What you will do: Everything in the entries except the pictures should be repeated exactly.

Stored data:
:::::

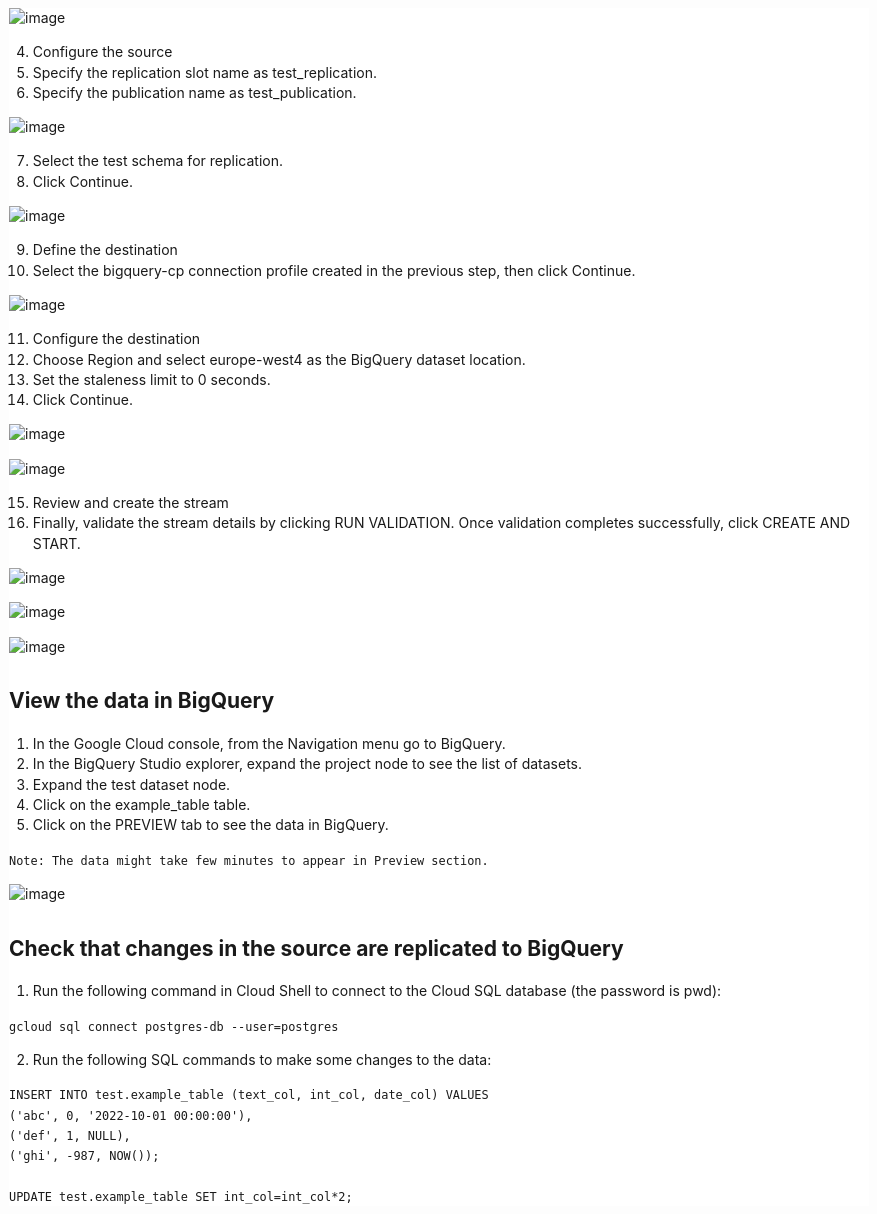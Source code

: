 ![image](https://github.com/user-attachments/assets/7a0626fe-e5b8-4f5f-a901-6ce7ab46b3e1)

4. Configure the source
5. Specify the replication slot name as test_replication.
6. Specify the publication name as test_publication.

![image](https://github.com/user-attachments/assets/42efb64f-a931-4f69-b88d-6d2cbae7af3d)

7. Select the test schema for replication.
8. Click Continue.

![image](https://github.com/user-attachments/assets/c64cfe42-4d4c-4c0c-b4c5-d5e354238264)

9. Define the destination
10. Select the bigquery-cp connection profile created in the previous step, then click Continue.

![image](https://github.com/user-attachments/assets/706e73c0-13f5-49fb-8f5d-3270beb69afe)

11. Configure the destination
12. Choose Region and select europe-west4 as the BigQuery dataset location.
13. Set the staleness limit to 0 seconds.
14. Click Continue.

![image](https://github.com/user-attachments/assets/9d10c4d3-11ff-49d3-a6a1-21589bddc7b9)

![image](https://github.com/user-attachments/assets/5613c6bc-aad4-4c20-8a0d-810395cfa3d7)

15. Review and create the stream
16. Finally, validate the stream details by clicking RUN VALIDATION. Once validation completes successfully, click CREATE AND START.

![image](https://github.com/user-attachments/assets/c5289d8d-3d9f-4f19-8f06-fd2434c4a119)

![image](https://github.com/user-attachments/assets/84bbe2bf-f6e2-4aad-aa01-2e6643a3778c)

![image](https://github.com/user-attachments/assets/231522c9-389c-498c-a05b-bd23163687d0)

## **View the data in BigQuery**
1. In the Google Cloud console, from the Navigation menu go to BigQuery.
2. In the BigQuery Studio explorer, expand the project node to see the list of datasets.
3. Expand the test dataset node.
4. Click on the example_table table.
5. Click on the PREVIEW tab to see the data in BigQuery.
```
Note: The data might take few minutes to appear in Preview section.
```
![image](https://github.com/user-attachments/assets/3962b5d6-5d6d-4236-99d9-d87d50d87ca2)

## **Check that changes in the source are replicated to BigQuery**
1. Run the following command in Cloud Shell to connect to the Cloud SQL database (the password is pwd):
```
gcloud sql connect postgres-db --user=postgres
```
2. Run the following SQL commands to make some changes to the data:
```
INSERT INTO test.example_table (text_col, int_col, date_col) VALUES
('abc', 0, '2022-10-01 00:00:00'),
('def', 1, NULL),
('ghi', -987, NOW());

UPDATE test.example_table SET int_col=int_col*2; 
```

:::::

Expected answer:
Source code

: ![image](https://github.com/user-attachments/assets/7a0626fe-e5b8-4f5f-a901-6ce7ab46b3e1)

4. Configure the source
5. Specify the replication slot name as test_replication.
6. Specify the publication name as test_publication.

![image](https://github.com/user-attachments/assets/42efb64f-a931-4f69-b88d-6d2cbae7af3d)

7. Select the test schema for replication.
8. Click Continue.

![image](https://github.com/user-attachments/assets/c64cfe42-4d4c-4c0c-b4c5-d5e354238264)

9. Define the destination
10. Select the bigquery-cp connection profile created in the previous step, then click Continue.

![image](https://github.com/user-attachments/assets/706e73c0-13f5-49fb-8f5d-3270beb69afe)

11. Configure the destination
12. Choose Region and select europe-west4 as the BigQuery dataset location.
13. Set the staleness limit to 0 seconds.
14. Click Continue.

![image](https://github.com/user-attachments/assets/9d10c4d3-11ff-49d3-a6a1-21589bddc7b9)

![image](https://github.com/user-attachments/assets/5613c6bc-aad4-4c20-8a0d-810395cfa3d7)

15. Review and create the stream
16. Finally, validate the stream details by clicking RUN VALIDATION. Once validation completes successfully, click CREATE AND START.

![image](https://github.com/user-attachments/assets/c5289d8d-3d9f-4f19-8f06-fd2434c4a119)

![image](https://github.com/user-attachments/assets/84bbe2bf-f6e2-4aad-aa01-2e6643a3778c)

![image](https://github.com/user-attachments/assets/231522c9-389c-498c-a05b-bd23163687d0)

## **View the data in BigQuery**
1. In the Google Cloud console, from the Navigation menu go to BigQuery.
2. In the BigQuery Studio explorer, expand the project node to see the list of datasets.
3. Expand the test dataset node.
4. Click on the example_table table.
5. Click on the PREVIEW tab to see the data in BigQuery.
```
Note: The data might take few minutes to appear in Preview section.
```
![image](https://github.com/user-attachments/assets/3962b5d6-5d6d-4236-99d9-d87d50d87ca2)

## **Check that changes in the source are replicated to BigQuery**
1. Run the following command in Cloud Shell to connect to the Cloud SQL database (the password is pwd):
```
gcloud sql connect postgres-db --user=postgres
```
2. Run the following SQL commands to make some changes to the data:
```
INSERT INTO test.example_table (text_col, int_col, date_col) VALUES
('abc', 0, '2022-10-01 00:00:00'),
('def', 1, NULL),
('ghi', -987, NOW());

UPDATE test.example_table SET int_col=int_col*2; 
```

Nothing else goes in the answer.